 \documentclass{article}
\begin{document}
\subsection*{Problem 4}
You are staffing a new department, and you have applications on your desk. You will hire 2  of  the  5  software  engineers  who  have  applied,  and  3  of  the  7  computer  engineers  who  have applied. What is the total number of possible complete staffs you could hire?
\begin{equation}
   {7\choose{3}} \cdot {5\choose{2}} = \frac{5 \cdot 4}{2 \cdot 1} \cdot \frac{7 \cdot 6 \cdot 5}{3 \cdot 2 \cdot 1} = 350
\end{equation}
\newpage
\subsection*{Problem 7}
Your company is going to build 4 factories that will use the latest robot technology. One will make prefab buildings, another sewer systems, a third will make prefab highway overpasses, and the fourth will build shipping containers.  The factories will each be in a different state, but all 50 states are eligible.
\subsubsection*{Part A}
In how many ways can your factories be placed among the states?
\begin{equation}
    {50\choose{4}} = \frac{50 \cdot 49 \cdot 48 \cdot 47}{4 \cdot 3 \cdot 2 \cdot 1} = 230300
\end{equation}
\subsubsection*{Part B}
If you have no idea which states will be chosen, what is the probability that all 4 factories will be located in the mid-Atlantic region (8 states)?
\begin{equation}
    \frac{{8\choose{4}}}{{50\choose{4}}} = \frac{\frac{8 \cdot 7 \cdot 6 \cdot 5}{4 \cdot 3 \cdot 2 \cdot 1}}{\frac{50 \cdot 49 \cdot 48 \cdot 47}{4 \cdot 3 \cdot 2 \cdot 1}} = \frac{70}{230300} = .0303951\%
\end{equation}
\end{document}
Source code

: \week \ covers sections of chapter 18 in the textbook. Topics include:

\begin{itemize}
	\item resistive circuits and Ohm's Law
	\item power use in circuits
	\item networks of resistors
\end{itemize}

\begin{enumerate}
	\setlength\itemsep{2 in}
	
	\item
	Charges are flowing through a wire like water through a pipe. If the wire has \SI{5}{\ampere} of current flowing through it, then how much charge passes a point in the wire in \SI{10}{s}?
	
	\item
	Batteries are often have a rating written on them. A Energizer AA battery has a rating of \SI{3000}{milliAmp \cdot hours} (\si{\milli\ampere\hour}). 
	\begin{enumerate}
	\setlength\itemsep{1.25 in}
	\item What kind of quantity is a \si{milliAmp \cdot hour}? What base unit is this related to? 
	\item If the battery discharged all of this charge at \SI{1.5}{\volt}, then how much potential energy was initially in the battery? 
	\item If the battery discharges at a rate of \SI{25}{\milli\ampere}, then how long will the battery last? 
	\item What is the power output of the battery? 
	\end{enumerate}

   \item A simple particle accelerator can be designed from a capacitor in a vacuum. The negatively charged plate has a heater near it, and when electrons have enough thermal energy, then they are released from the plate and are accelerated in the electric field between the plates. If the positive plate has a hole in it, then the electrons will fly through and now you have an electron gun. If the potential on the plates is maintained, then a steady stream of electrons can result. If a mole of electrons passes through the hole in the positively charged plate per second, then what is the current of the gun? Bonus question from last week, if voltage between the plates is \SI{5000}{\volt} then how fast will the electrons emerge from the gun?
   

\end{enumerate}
------------------------------------------------------------------------
> [About this exercise]: The records above need to be duplicated. Keep every word unchanged.

> [Result of this exercise]:
 \documentclass{article}
\begin{document}
\subsection*{Problem 4}
You are staffing a new department, and you have applications on your desk. You will hire 2  of  the  5  software  engineers  who  have  applied,  and  3  of  the  7  computer  engineers  who  have applied. What is the total number of possible complete staffs you could hire?
\begin{equation}
   {7\choose{3}} \cdot {5\choose{2}} = \frac{5 \cdot 4}{2 \cdot 1} \cdot \frac{7 \cdot 6 \cdot 5}{3 \cdot 2 \cdot 1} = 350
\end{equation}
\newpage
\subsection*{Problem 7}
Your company is going to build 4 factories that will use the latest robot technology. One will make prefab buildings, another sewer systems, a third will make prefab highway overpasses, and the fourth will build shipping containers.  The factories will each be in a different state, but all 50 states are eligible.
\subsubsection*{Part A}
In how many ways can your factories be placed among the states?
\begin{equation}
    {50\choose{4}} = \frac{50 \cdot 49 \cdot 48 \cdot 47}{4 \cdot 3 \cdot 2 \cdot 1} = 230300
\end{equation}
\subsubsection*{Part B}
If you have no idea which states will be chosen, what is the probability that all 4 factories will be located in the mid-Atlantic region (8 states)?
\begin{equation}
    \frac{{8\choose{4}}}{{50\choose{4}}} = \frac{\frac{8 \cdot 7 \cdot 6 \cdot 5}{4 \cdot 3 \cdot 2 \cdot 1}}{\frac{50 \cdot 49 \cdot 48 \cdot 47}{4 \cdot 3 \cdot 2 \cdot 1}} = \frac{70}{230300} = .0303951\%
\end{equation}
\end{document}
Source code

: \week \ covers sections of chapter 18 in the textbook. Topics include:

\begin{itemize}
	\item resistive circuits and Ohm's Law
	\item power use in circuits
	\item networks of resistors
\end{itemize}

\begin{enumerate}
	\setlength\itemsep{2 in}
	
	\item
	Charges are flowing through a wire like water through a pipe. If the wire has \SI{5}{\ampere} of current flowing through it, then how much charge passes a point in the wire in \SI{10}{s}?
	
	\item
	Batteries are often have a rating written on them. A Energizer AA battery has a rating of \SI{3000}{milliAmp \cdot hours} (\si{\milli\ampere\hour}). 
	\begin{enumerate}
	\setlength\itemsep{1.25 in}
	\item What kind of quantity is a \si{milliAmp \cdot hour}? What base unit is this related to? 
	\item If the battery discharged all of this charge at \SI{1.5}{\volt}, then how much potential energy was initially in the battery? 
	\item If the battery discharges at a rate of \SI{25}{\milli\ampere}, then how long will the battery last? 
	\item What is the power output of the battery? 
	\end{enumerate}

   \item A simple particle accelerator can be designed from a capacitor in a vacuum. The negatively charged plate has a heater near it, and when electrons have enough thermal energy, then they are released from the plate and are accelerated in the electric field between the plates. If the positive plate has a hole in it, then the electrons will fly through and now you have an electron gun. If the potential on the plates is maintained, then a steady stream of electrons can result. If a mole of electrons passes through the hole in the positively charged plate per second, then what is the current of the gun? Bonus question from last week, if voltage between the plates is \SI{5000}{\volt} then how fast will the electrons emerge from the gun?
   

\end{enumerate}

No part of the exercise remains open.